Sarà che ci sentiamo gli ultimi giapponesi di centrodestra e sarà anche che il tassa e spendi (alias gli 80 euro elargiti a spese del contribuente) ci fa venire l’orticaria, ma in effetti la politica economica di questo Governo non ha un filo conduttore, una strategia, una continuità ma è solo una serie di cose dette, di pensierini sbandierati online e di risultati (pessimi) omessi.

Il Premier veloce, quello che doveva cambiare tutto a dispetto dei gufi, quello del riscatto dei giovani, quello di Telemaco e della volta buona dopo mesi di promesse è in ritardo su tutto, ma nessuno lo dice.

Chi dovrebbe sbugiardarlo gli accarezza il capo benevolmente, impegnandosi in tenui paternali d’ufficio (quanto basta, come direbbe Vissani) e omettendo la triste contabilità dei fallimenti: nei primi 145 giorni di Governo, Renzi ha portato a casa solo dieci leggi (nove sono stati i voti di fiducia) e, su cinquantuno decreti di iniziativa governativa, nella presente legislatura ne sono stati convertiti in legge solo trentacinque.

Riforma della Pubblica amministrazione, conversione del decreto Competitività, delega sul lavoro (ex “Jobs Act” diventato fuffa), “Art bonus” (alias decreto cultura e turismo), riforma del Senato, norma sul catasto e tributi (Legge 23/2014), sono tutte robe annunciate in pompa magna e smarrite nei meandri delle carte bollate e delle commissioni parlamentari.

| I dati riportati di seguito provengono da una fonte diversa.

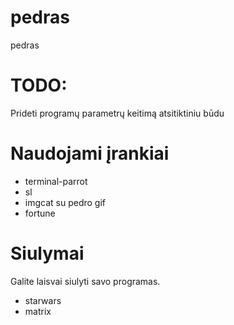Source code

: # pedras
pedras

# TODO:
Prideti programų parametrų keitimą atsitiktiniu būdu


# Naudojami įrankiai

<ul>
<li>terminal-parrot</li>
<li>sl</li>
<li>imgcat su pedro gif</li>
<li>fortune</li>
</ul>

# Siulymai

Galite laisvai siulyti savo programas.

<ul>
<li>starwars</li>
<li>matrix</li>
</ul>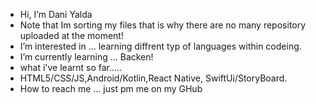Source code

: - Hi, I’m Dani Yalda
- Note that Im sorting my files that is why there are no many repository uploaded at the moment! 
- I’m interested in ... learning diffrent typ of languages within codeing.
- I’m currently learning ... Backen!
- what i've learnt so far.....
- HTML5/CSS/JS,Android/Kotlin,React Native, SwiftUi/StoryBoard.
- How to reach me ... just pm me on my GHub

<!---
MaHappyCode/MaHappyCode is a ✨ special ✨ repository because its `README.md` (this file) appears on your GitHub profile.
You can click the Preview link to take a look at your changes.
--->
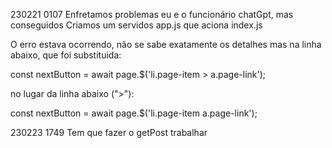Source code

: 230221 0107
Enfretamos problemas eu e o funcionário chatGpt, mas conseguidos
Criamos um servidos app.js que aciona index.js

O erro estava ocorrendo, não se sabe exatamente os detalhes mas na linha abaixo, que foi substituida:

const nextButton = await page.$('li.page-item > a.page-link');

no lugar da linha abaixo (">"):

const nextButton = await page.$('li.page-item a.page-link');

230223 1749
Tem que fazer o getPost trabalhar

Ma questo lo raccontano poco e male.

Visto poi che non basta annunciare le riforme ma bisogna anche attuarle, i decreti attuativi mancanti all’appello sono ben 812 di cui 133 attribuibili al Governo Renzi (gli altri appartengono addirittura agli esecutivi Letta e Monti). A cosa serve sbandierare le cose fatte se poi esse non vengono attuate? Mistero.

L’ultimo slogan renziano, molto bello come tutti gli altri per la verità, tende inoltre a marcare la differenza tra i suoi fatti concreti e la sterile polemica degli altri. In sostanza, mentre tutti gli altri cianciano e gufano, io faccio le cose concrete.

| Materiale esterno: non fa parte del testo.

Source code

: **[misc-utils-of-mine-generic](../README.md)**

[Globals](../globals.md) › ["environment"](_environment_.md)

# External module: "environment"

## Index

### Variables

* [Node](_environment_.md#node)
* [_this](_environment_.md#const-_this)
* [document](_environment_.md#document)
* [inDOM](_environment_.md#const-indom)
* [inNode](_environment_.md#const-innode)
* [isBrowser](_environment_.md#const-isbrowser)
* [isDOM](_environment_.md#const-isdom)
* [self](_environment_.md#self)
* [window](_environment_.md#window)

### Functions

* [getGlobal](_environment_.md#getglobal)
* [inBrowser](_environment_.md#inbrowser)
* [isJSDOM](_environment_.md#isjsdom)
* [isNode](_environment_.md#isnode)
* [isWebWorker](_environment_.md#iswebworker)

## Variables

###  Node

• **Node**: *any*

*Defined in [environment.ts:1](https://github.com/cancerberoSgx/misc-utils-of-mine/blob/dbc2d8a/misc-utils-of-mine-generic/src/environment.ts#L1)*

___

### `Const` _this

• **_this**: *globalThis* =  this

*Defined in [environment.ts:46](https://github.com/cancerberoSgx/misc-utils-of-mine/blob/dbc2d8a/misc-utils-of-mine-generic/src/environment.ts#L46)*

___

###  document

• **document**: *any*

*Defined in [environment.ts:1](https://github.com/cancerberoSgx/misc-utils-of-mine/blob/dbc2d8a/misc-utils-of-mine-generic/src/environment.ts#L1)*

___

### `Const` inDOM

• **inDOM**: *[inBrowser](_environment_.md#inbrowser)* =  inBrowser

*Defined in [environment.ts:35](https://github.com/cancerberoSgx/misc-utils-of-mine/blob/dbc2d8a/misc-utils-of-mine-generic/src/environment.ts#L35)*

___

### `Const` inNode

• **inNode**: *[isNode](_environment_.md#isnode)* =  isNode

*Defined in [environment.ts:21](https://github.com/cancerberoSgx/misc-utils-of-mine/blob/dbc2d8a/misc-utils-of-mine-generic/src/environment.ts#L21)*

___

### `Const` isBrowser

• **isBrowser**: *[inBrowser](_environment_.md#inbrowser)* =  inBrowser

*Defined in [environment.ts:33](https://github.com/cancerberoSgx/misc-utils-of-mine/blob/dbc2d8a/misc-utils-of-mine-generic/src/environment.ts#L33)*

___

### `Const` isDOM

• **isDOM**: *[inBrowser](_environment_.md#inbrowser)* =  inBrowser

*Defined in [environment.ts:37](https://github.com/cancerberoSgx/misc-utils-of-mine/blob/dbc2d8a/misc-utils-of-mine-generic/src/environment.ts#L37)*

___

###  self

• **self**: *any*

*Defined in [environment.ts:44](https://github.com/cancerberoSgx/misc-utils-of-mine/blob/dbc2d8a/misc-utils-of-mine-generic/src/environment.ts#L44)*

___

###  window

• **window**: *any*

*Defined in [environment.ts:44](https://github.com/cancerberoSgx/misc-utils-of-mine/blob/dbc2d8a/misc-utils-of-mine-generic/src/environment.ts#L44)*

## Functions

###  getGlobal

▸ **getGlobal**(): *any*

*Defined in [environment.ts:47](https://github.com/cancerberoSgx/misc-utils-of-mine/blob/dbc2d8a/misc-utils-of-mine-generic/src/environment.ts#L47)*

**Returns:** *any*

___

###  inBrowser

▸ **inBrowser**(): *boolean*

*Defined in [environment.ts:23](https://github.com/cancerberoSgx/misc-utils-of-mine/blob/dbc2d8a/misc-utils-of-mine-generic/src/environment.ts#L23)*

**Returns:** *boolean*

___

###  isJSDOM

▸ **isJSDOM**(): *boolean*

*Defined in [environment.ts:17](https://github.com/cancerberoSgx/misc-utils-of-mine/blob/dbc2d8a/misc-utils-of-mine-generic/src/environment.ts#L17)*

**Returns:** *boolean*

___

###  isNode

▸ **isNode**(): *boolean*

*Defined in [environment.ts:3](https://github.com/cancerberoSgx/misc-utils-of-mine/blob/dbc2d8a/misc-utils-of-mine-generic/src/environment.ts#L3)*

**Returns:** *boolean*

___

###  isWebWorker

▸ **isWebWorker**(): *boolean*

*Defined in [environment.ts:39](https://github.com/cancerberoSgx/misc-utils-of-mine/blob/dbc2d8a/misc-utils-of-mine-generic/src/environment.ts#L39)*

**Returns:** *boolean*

L’affermazione fa paura perché dimostra che ormai la politica è diventata un fatto virtuale, di comunicazione, una sorta di realtà parallela completamente slegata dai dati reali ove, se dici la cosa giusta, quella che la gente attende di sentire, puoi tranquillamente sparare ciò che ti pare e piace perché nessuno oserà contraddirti ed il pueblo se la berrà (fin quando gli vai a genio).

La produzione industriale torna a calare (-0,5 per cento nel secondo trimestre), il pil ha crescita nulla, una persona su dieci è scivolata in situazione di povertà assoluta, in dieci anni si sono persi 2,3 milioni di posti di lavoro tra gli under 35, i consumi sono a -0,7 per cento rispetto al mese precedente, le esportazioni verso i Paesi extra Unione europea tornano in calo a giugno e perdono il 4,3 per cento rispetto a maggio, ci troviamo tecnicamente in deflazione.

E Renzi che fa? Smanetta con Twitter, sparge slogan, diffonde ottimismo, gioca al piccolo leader europeo proprio mentre la gente lo acclama come il salvatore della Patria, senza essere ben conscia del perché lo faccia.

Parliamo inoltre di debito pubblico: a dispetto della fanfara messa in campo sulla spending review, a maggio il debito è aumentato di 20 miliardi sul mese precedente raggiungendo la cifra record di 2.166,3 miliardi (+96 miliardi solo nell’anno corrente). E il ministro Padoan dichiara: “Una crescita più sostenuta è la via maestra per abbattere il debito pubblico”. Sarà che siamo cresciuti a pane, Antonio Martino e Milton Friedman, ma questa ci sembra una bestemmia. Semmai l’abbattimento della spesa corrente e del debito pubblico potrebbero liberare risorse da investire in sviluppo. La crescita la finanzi con l’abbattimento della pressione fiscale. Per Giove Pluvio, ma Padoan ha mai analizzato cosa è successo in Irlanda negli ultimi cinque anni?

Bene lo illuminiamo noi: mentre l’Italia si impiccava sull’altare dell’austerity, l’Irlanda ha mandato a ramengo gli euroburocrati, ha tagliato la spesa pubblica all’osso, ha mantenuto inalterata la pressione fiscale al 12,5 per cento, è cresciuta quasi del 3 per cento annuo (uscendo in poco tempo dai programmi di salvataggio Ue) e ha abbattuto spesa pubblica e debito, proprio grazie alla crescita ed alla spending review.

La stessa cosa è successa in Inghilterra con la “revisione globale della spesa” (pensata per le annualità 2000 - 2007) che a regime ha portato un taglio di 23,1 miliardi di sterline a fine 2007 e ha in cantiere un piano di risparmio in stato di avanzata attuazione (con effetti superiori alle aspettative) che porterà un riduzione di 81 miliardi di sterline nel periodo 2011-2015.

Stessa cosa in Giappone (la spending review ha comportato un risparmio di 42 miliardi di dollari nel periodo 2009-2013) e in Olanda (-35 miliardi nel periodo 2009-2013).

In Italia, invece, questi parlano e coniano stupendi hasthtag, unica politica economica di questo Governo.